Le lendemain matin, la soubrette sortit encore, et cette fois le poète se lança sur ses pas, prêt à l’aborder quand elle sortirait de chez le droguiste.

Mais, cette fois encore, il en fut pour ses frais, car la soubrette ressortit presque aussitôt… en compagnie d’un vieillard aux allures paisibles, habillé tout de noir comme un clerc, s’appuyant sur une canne à pomme d’ivoire, les yeux abrités par des besicles et qui, tout en trottinant aux côtés de la soubrette, paraissait approuver de hochements de tête significatifs les explications qui lui étaient données avec volubilité par la jeune femme.

La soubrette et son compagnon marchaient assez vite, comme des gens pressés, mais rien dans leur attitude ne décelait qu’ils eussent quoi que ce fût à dissimuler. La soubrette parlait même assez haut pour que Crébillon pût entendre distinctement qu’elle donnait à son compagnon le titre de docteur.
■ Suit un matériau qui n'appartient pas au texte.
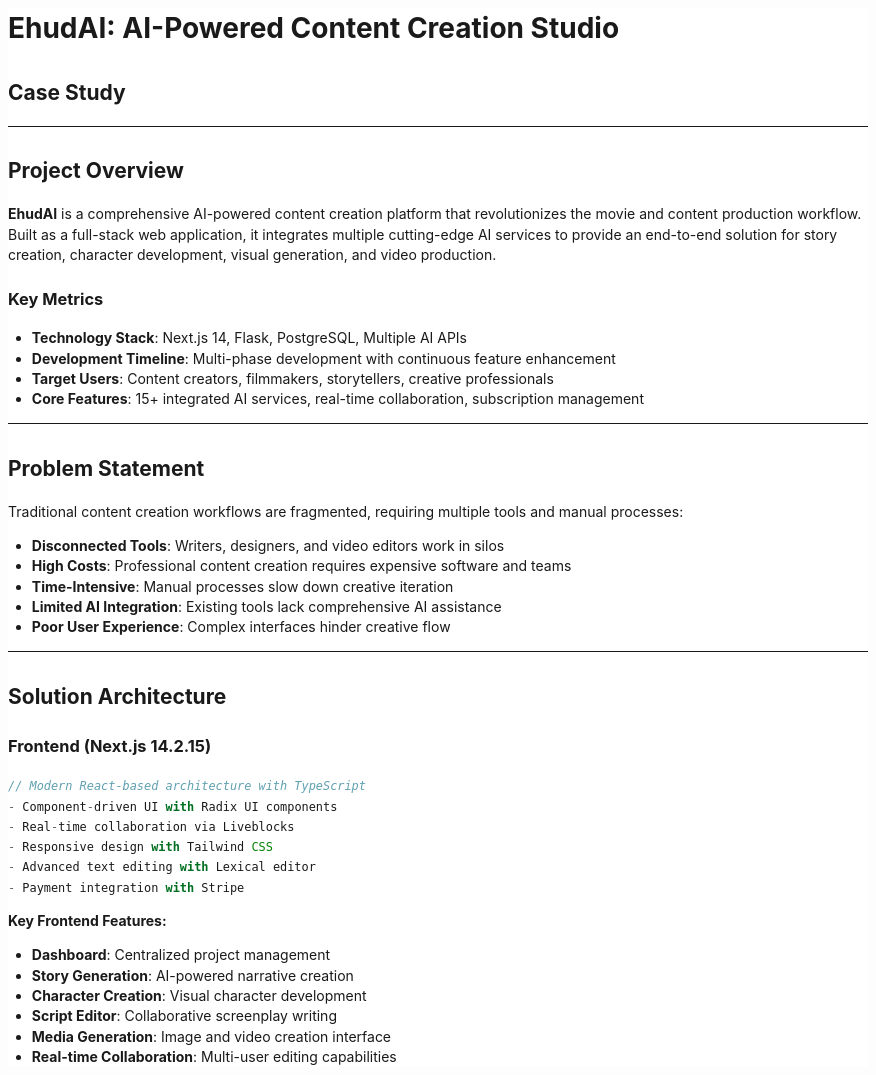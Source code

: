 # EhudAI: AI-Powered Content Creation Studio
## Case Study

---

## Project Overview

**EhudAI** is a comprehensive AI-powered content creation platform that revolutionizes the movie and content production workflow. Built as a full-stack web application, it integrates multiple cutting-edge AI services to provide an end-to-end solution for story creation, character development, visual generation, and video production.

### Key Metrics
- **Technology Stack**: Next.js 14, Flask, PostgreSQL, Multiple AI APIs
- **Development Timeline**: Multi-phase development with continuous feature enhancement
- **Target Users**: Content creators, filmmakers, storytellers, creative professionals
- **Core Features**: 15+ integrated AI services, real-time collaboration, subscription management

---

## Problem Statement

Traditional content creation workflows are fragmented, requiring multiple tools and manual processes:
- **Disconnected Tools**: Writers, designers, and video editors work in silos
- **High Costs**: Professional content creation requires expensive software and teams
- **Time-Intensive**: Manual processes slow down creative iteration
- **Limited AI Integration**: Existing tools lack comprehensive AI assistance
- **Poor User Experience**: Complex interfaces hinder creative flow

---

## Solution Architecture

### Frontend (Next.js 14.2.15)
```typescript
// Modern React-based architecture with TypeScript
- Component-driven UI with Radix UI components
- Real-time collaboration via Liveblocks
- Responsive design with Tailwind CSS
- Advanced text editing with Lexical editor
- Payment integration with Stripe
```

**Key Frontend Features:**
- **Dashboard**: Centralized project management
- **Story Generation**: AI-powered narrative creation
- **Character Creation**: Visual character development
- **Script Editor**: Collaborative screenplay writing
- **Media Generation**: Image and video creation interface
- **Real-time Collaboration**: Multi-user editing capabilities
Quoi qu’il en fut, ce tiers inattendu entravait toute tentative de la part de l’infortuné poète qui, tout furieux, grommelant de vagues invectives à l’adresse du malencontreux docteur, réintégra son observatoire en se disant qu’il serait peut-être plus favorisé la prochaine fois, tandis que soubrette et docteur entraient de leur côté dans la maison d’en face.

Au bout d’une heure environ, la porte s’ouvrit à nouveau et Crébillon, de son poste, put apercevoir le docteur qui s’éloignait de son pas menu et trottinant, pendant que la soubrette refermait la porte après avoir fait une gracieuse révérence.

Ce fut tout pour ce jour-là.

Le lendemain matin la porte s’ouvrit encore et la soubrette, les traits bouleversés, sortit précipitamment et s’élança en courant vers le droguiste, oubliant de refermer la porte derrière elle comme elle avait coutume de le faire.

Aussitôt, Crébillon sortit de son côté, mais comme il avait remarqué la figure décomposée de la soubrette et ce manque de précautions anormal, il se demandait avec angoisse si quelque malheur imprévu n’était pas survenu à la malade qui l’intéressait tant.

Hésitant, se demandant s’il ne fallait pas profiter de cet oubli et se faufiler par la porte entrebâillée, il restait sur place assez indécis lorsque, soudain, un grand cri déchira l’espace.